User-defined function (UDF)¶
The abbreviation UDF stands for user-defined function. With this concept, users are able to upload custom code and have it executed e.g. for every pixel of a scene, or applied to a particular dimension or set of dimensions, allowing custom server-side calculations. See the section on UDFs for more information.
Data Processing modes¶
Process graphs can be processed in three different ways:
- Results can be pre-computed by creating a batch job using
POST /jobs
. They are submitted to the back-end's processing system, but will remain inactive untilPOST /jobs/{job_id}/results
has been called. They will run only once and store results after execution. Results can be downloaded. Batch jobs are typically time consuming so that user interaction is not possible.
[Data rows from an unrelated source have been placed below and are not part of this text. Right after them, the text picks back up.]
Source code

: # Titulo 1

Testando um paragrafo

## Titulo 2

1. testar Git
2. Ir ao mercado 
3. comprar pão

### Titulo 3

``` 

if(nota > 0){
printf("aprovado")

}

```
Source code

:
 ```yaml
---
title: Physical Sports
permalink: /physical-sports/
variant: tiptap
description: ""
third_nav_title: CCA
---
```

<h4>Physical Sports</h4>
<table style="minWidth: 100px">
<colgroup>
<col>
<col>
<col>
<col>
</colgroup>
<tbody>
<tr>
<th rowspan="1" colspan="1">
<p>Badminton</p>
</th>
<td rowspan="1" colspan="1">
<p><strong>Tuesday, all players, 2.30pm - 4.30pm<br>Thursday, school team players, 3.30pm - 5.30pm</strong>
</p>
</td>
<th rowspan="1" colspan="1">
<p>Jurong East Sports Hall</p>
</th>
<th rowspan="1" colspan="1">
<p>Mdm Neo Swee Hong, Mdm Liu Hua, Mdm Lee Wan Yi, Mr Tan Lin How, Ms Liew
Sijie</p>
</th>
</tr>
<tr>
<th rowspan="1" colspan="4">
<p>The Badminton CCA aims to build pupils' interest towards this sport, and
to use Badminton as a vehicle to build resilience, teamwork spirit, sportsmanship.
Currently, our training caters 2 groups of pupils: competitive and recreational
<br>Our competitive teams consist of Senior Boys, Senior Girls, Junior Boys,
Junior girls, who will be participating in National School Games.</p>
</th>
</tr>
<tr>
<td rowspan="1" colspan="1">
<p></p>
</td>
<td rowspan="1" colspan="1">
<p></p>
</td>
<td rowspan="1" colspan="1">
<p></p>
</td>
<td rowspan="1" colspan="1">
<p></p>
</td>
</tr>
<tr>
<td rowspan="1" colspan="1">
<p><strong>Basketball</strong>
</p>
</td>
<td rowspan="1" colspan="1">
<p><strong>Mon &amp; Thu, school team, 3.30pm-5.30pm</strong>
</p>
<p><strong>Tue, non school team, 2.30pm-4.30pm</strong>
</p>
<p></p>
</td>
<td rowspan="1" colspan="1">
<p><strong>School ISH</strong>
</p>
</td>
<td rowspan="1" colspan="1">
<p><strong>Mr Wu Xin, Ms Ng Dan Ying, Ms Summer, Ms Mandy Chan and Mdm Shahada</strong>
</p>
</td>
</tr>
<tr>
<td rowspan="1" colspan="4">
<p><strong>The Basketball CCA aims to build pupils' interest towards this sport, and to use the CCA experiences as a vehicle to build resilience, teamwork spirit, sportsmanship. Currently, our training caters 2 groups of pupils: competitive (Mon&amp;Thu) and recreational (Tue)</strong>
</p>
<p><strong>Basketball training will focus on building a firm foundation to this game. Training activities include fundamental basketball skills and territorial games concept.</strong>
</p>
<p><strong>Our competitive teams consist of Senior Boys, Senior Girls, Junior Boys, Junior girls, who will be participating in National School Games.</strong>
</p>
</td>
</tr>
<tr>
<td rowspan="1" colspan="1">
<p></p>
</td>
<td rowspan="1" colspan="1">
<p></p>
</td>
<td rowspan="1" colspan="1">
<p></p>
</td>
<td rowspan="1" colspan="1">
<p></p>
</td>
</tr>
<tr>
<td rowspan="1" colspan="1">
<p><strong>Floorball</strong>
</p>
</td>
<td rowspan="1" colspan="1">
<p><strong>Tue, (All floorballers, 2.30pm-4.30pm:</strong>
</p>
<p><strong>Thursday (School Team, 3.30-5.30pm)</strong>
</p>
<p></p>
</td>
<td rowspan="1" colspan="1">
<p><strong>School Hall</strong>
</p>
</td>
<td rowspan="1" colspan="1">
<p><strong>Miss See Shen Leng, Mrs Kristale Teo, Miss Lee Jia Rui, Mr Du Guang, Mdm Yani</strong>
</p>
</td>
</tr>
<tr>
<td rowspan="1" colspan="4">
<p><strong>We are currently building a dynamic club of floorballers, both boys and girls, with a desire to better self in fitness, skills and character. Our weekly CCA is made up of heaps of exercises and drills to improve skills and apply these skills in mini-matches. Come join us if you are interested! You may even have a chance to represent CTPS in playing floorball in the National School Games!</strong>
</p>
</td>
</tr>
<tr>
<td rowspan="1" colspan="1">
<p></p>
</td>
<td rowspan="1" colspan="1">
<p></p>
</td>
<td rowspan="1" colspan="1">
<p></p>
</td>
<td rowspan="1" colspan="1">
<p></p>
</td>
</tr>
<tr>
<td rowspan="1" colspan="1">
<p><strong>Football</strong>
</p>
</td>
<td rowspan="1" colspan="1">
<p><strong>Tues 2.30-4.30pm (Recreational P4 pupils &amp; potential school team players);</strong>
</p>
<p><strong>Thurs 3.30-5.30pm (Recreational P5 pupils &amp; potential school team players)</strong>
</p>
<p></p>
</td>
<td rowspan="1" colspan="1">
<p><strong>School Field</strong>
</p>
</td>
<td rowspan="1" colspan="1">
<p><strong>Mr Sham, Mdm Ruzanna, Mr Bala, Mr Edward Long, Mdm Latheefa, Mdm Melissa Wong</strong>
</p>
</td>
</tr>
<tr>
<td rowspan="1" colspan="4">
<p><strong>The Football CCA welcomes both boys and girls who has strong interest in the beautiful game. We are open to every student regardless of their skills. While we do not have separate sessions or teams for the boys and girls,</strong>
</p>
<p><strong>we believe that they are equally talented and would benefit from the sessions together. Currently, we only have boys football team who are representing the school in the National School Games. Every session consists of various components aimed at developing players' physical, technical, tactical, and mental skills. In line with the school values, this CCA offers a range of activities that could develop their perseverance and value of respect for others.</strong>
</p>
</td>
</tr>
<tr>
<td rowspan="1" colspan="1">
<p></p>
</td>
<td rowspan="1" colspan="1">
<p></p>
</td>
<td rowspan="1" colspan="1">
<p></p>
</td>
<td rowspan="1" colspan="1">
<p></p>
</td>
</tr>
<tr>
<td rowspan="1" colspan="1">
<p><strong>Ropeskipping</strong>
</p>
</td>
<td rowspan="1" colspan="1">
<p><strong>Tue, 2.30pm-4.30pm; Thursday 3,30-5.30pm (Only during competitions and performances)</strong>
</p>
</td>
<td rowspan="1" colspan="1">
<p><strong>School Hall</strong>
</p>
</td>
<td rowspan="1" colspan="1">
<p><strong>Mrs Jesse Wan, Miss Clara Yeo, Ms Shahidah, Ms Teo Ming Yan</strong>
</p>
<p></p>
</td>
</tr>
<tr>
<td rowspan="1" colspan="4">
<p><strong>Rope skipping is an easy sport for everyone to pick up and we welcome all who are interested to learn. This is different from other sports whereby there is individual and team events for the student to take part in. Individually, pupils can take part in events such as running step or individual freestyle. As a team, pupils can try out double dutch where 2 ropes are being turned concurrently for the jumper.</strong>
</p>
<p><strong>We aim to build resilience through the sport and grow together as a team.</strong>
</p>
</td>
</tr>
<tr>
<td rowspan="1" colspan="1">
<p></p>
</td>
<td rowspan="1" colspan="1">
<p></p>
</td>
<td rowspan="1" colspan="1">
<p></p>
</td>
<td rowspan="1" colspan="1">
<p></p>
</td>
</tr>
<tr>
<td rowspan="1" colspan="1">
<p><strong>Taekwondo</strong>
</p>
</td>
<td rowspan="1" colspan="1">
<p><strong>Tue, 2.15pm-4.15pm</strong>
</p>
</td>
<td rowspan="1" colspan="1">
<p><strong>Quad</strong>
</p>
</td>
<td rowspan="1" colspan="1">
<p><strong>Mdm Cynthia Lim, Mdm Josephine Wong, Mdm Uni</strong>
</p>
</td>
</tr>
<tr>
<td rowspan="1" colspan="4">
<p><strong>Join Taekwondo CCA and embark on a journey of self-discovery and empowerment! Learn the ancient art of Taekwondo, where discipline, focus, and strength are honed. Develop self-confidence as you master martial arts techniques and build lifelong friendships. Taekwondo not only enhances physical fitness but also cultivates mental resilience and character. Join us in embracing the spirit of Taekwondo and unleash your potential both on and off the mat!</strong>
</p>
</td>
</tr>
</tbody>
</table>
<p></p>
This is the only mode that allows to get an estimate about time, volume and costs beforehand. - A more dynamic way of processing and accessing data is to create a secondary web service. They allow web-based access using different protocols such as OGC WMS, OGC WCS or XYZ tiles. These protocols usually allow users to change the viewing extent or level of detail (zoom level). Therefore, computations often run on demand so that the requested data is calculated during the request. Back-ends should make sure to cache processed data to avoid additional/high costs and reduce waiting times for the user.
- Process graphs can also be executed on-demand (i.e. synchronously) by sending the process graph to
POST /result
. Results are delivered with the request itself and no job is created. Only lightweight computations, for example small previews, should be executed using this approach as timeouts are to be expected for long-polling HTTP requests.